(Task to complete) Extract the lines that carry the string "bench" from the listing.

(Data under study)

--------

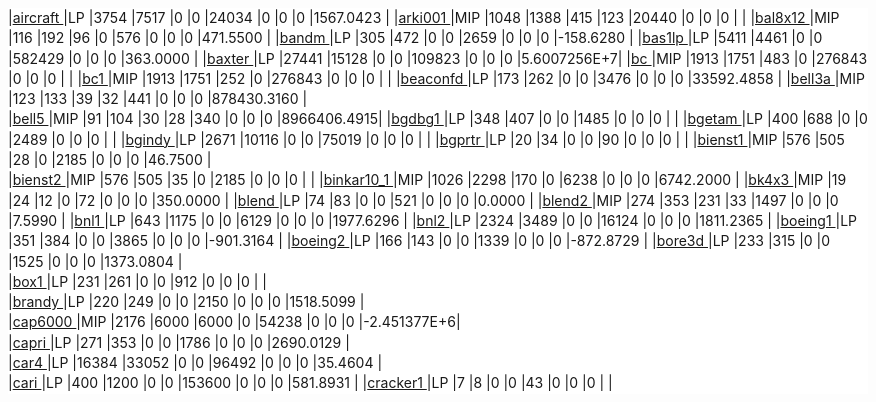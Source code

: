 |[aircraft    ](http://www.sztaki.hu/~meszaros/public_ftp/lptestse/misc/aircraft.gz             )|LP	    |3754	|7517	|0				|0					|24034		|0			|0		 			 |0	    				|1567.0423	 |
|[arki001     ](http://miplib.zib.de/miplib3/miplib3/arki001.mps.gz                               )|MIP    |1048	|1388	|415			|123				|20440		|0			|0		 			 |0	    				| 	 	     |
|[bal8x12     ](http://plato.la.asu.edu/ftp/fctp/bal8x12.mps.gz                                   )|MIP    |116	|192	|96				|0					|576		|0			|0		 			 |0	    				|471.5500	 |
|[bandm       ](http://www.netlib.org/lp/data/bandm                                               )|LP	    |305	|472	|0				|0					|2659		|0			|0		 			 |0	    				|-158.6280	 |
|[bas1lp      ](http://www.sztaki.hu/~meszaros/public_ftp/lptestse/misc/bas1lp.gz               )|LP	    |5411	|4461	|0				|0					|582429		|0			|0		 			 |0	    				|363.0000	 |
|[baxter      ](http://www.sztaki.hu/~meszaros/public_ftp/lptestse/misc/baxter.gz               )|LP	    |27441	|15128	|0				|0					|109823		|0			|0		 			 |0	    				|5.6007256E+7| 
|[bc          ](ftp://ftp.mcs.anl.gov/neos/mip-bench/bc.mps.gz                                    )|MIP    |1913	|1751	|483			|0					|276843		|0			|0		 			 |0	    				| 	 	     |
|[bc1         ](http://plato.la.asu.edu/ftp/milp/bc1.mps.gz                                       )|MIP    |1913	|1751	|252			|0					|276843		|0			|0		 			 |0	    				| 	 	     |
|[beaconfd    ](http://www.netlib.org/lp/data/beaconfd                                            )|LP	    |173	|262	|0				|0					|3476		|0			|0		 			 |0	    				|33592.4858	 |
|[bell3a      ](http://miplib.zib.de/miplib3/miplib3/bell3a.mps.gz                                )|MIP    |123	|133	|39				|32					|441		|0			|0		 			 |0	    				|878430.3160 |	 
|[bell5       ](http://miplib.zib.de/miplib3/miplib3/bell5.mps.gz                                 )|MIP    |91		|104	|30				|28					|340		|0			|0		 			 |0	    				|8966406.4915| 
|[bgdbg1      ](http://www.netlib.org/lp/infeas/bgdbg1                                            )|LP	    |348	|407	|0				|0					|1485		|0			|0		 			 |0	    				| 	 	     |
|[bgetam      ](http://www.netlib.org/lp/infeas/bgetam                                            )|LP	    |400	|688	|0				|0					|2489		|0			|0		 			 |0	    				| 	 	     |
|[bgindy      ](http://www.netlib.org/lp/infeas/bgindy                                            )|LP	    |2671	|10116	|0				|0					|75019		|0			|0		 			 |0	    				| 	 	     |
|[bgprtr      ](http://www.netlib.org/lp/infeas/bgprtr                                            )|LP	    |20		|34		|0				|0					|90			|0			|0		 			 |0	    				| 	 	     |
|[bienst1     ](http://plato.la.asu.edu/ftp/milp/bienst1.mps.gz                                   )|MIP    |576	|505	|28				|0					|2185		|0			|0		 			 |0	    				|46.7500	 |	 
|[bienst2     ](http://plato.la.asu.edu/ftp/milp/bienst2.mps.gz                                   )|MIP    |576	|505	|35				|0					|2185		|0			|0		 			 |0	    				| 	 	     |
|[binkar10_1  ](ftp://ftp.mcs.anl.gov/neos/mip-bench/binkar10_1.mps.gz                            )|MIP    |1026	|2298	|170			|0					|6238		|0			|0		 			 |0	    				|6742.2000	 |
|[bk4x3       ](http://plato.la.asu.edu/ftp/fctp/bk4x3.mps.gz                                     )|MIP    |19		|24		|12				|0					|72			|0			|0		 			 |0	    				|350.0000	 |
|[blend       ](http://www.netlib.org/lp/data/blend                                               )|LP	    |74		|83		|0				|0					|521		|0			|0		 			 |0	    				|0.0000	 	 |
|[blend2      ](http://miplib.zib.de/miplib3/miplib3/blend2.mps.gz                                )|MIP    |274	|353	|231			|33					|1497		|0			|0		 			 |0	    				|7.5990	 	 |
|[bnl1        ](http://www.netlib.org/lp/data/bnl1                                                )|LP	    |643	|1175	|0				|0					|6129		|0			|0		 			 |0	    				|1977.6296	 |
|[bnl2        ](http://www.netlib.org/lp/data/bnl2                                                )|LP	    |2324	|3489	|0				|0					|16124		|0			|0		 			 |0	    				|1811.2365	 |
|[boeing1     ](http://www.netlib.org/lp/data/boeing1                                             )|LP	    |351	|384	|0				|0					|3865		|0			|0		 			 |0	    				|-901.3164	 |
|[boeing2     ](http://www.netlib.org/lp/data/boeing2                                             )|LP	    |166	|143	|0				|0					|1339		|0			|0		 			 |0	    				|-872.8729	 |
|[bore3d      ](http://www.netlib.org/lp/data/bore3d                                              )|LP	    |233	|315	|0				|0					|1525		|0			|0		 			 |0	    				|1373.0804	 |	
|[box1        ](http://www.netlib.org/lp/infeas/box1                                              )|LP	    |231	|261	|0				|0					|912		|0			|0		 			 |0	    				| 	 	 	 |	
|[brandy      ](http://www.netlib.org/lp/data/brandy                                              )|LP	    |220	|249	|0				|0					|2150		|0			|0		 			 |0	    				|1518.5099	 |	
|[cap6000     ](http://miplib.zib.de/miplib3/miplib3/cap6000.mps.gz                               )|MIP    |2176	|6000	|6000			|0					|54238		|0			|0		 			 |0	    				|-2.451377E+6| 	
|[capri       ](http://www.netlib.org/lp/data/capri                                               )|LP	    |271	|353	|0				|0					|1786		|0			|0		 			 |0	    				|2690.0129	 |	
|[car4        ](http://www.sztaki.hu/~meszaros/public_ftp/lptestse/misc/car4.gz                 )|LP	    |16384	|33052	|0				|0					|96492	    |0			|0		 			 |0	    				|35.4604	 |	 
|[cari        ](http://www.sztaki.hu/~meszaros/public_ftp/lptestse/misc/cari.gz                 )|LP	    |400	|1200	|0				|0					|153600		|0			|0		 			 |0	    				|581.8931	 |
|[cracker1    ](                                                                                  )|LP	    |7		|8		|0				|0					|43		    |0			|0		 			 |0	    				| 	 	     |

--------

(Answer below)
|[bc          ](ftp://ftp.mcs.anl.gov/neos/mip-bench/bc.mps.gz                                    )|MIP    |1913	|1751	|483			|0					|276843		|0			|0		 			 |0	    				| 	 	     |
|[binkar10_1  ](ftp://ftp.mcs.anl.gov/neos/mip-bench/binkar10_1.mps.gz                            )|MIP    |1026	|2298	|170			|0					|6238		|0			|0		 			 |0	    				|6742.2000	 |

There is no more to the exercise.